The judge was responding to a 40-page filing from the US Attorney's Office in Los Angeles demanding Apple participate in the investigation. "The government has been unable to complete the search because it cannot access the iPhone's encrypted content," the prosecutors wrote. "Apple has the exclusive technical means which would assist the government in completing its search, but has declined to provide that assistance voluntarily."

"Apple ... has declined to provide assistance voluntarily."

The judge ruled Apple had to provide technical help, which includes removing the limit on the number of passwords one can enter on the iPhone and bypassing the device's auto-erase function. The order also says the company could be asked to write custom software to do so if it does not have the current ability to bypass those features. Apple has five days to respond to whether the order would be "unreasonably burdensome." Apple has since responded, with CEO Tim Cook writing in an rare open letter on Apple.com that the company plans on fighting the order.
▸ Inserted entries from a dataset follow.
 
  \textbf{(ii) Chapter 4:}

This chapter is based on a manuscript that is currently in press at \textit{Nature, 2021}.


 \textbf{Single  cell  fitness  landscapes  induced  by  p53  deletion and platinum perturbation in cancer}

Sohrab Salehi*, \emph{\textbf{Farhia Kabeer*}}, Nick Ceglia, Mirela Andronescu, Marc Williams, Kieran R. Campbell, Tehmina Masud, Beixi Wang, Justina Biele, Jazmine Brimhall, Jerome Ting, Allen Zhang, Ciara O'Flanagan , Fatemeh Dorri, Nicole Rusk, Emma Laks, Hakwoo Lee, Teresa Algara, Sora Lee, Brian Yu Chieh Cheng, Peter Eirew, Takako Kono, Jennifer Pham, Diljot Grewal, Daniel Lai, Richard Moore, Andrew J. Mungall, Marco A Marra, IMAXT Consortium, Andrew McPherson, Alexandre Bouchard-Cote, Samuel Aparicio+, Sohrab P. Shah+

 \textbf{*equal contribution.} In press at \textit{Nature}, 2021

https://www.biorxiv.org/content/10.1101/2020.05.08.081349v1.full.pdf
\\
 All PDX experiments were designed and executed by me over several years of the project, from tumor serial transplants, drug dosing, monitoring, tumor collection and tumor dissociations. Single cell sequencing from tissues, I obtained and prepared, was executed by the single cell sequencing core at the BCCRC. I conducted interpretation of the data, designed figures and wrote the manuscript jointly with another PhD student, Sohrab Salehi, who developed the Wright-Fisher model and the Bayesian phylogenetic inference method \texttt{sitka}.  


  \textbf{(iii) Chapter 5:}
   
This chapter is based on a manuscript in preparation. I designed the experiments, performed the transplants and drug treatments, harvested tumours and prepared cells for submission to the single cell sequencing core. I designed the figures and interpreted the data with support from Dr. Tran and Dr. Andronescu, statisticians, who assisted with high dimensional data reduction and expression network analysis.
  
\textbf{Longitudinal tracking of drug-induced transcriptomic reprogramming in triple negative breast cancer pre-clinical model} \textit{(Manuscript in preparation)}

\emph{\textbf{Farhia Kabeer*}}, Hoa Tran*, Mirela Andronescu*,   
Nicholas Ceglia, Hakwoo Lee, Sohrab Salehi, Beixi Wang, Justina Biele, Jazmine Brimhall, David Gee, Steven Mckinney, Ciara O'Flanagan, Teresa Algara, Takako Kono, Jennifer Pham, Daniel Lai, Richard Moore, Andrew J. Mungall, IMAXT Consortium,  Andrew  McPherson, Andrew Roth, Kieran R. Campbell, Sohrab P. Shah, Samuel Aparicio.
It's unclear what Apple may be able to do here considering the company has said in the past that 90 percent of devices running iOS 8 or higher cannot be forcibly unlocked. The company stopped storing encryption keys after that version of its mobile OS was released in September 2014. Even if Apple removes the password limit and auto-erase function, it would still take standard decryption software more than five years to crack the six-digit passcode, according to The Washington Post. The only timely way for the FBI to crack the code on Farook's iPhone, which is running iOS 9, is with a supercomputer and the iPhone's hardware key. Apple says it does not keep a copy of the key.

Still, the judge's order should add a significant layer of contention to the encryption debate. The issue pits tech companies like Apple, Google, and Microsoft against law enforcement officials who want help bypassing, and by definition undermining, consumer protection methods in modern technology and on the web. FBI director James Comey, speaking to the Senate Intelligence Committee last week, mentioned San Bernardino as a prime example of how tech companies' cooperation could aid criminal investigations if they would only hand access over to the government. However, what Comey and the FBI want may put US tech companies at a disadvantage by increasing the likelihood of security breaches and bringing organizations like the NSA into international business dealings.

Update at 12:05PM, Wednesday, February 17: Clarified that Apple CEO Tim Cook has since responded through an open letter on Apple's website saying the company plans to defy the order to create an iPhone backdoor for the FBI.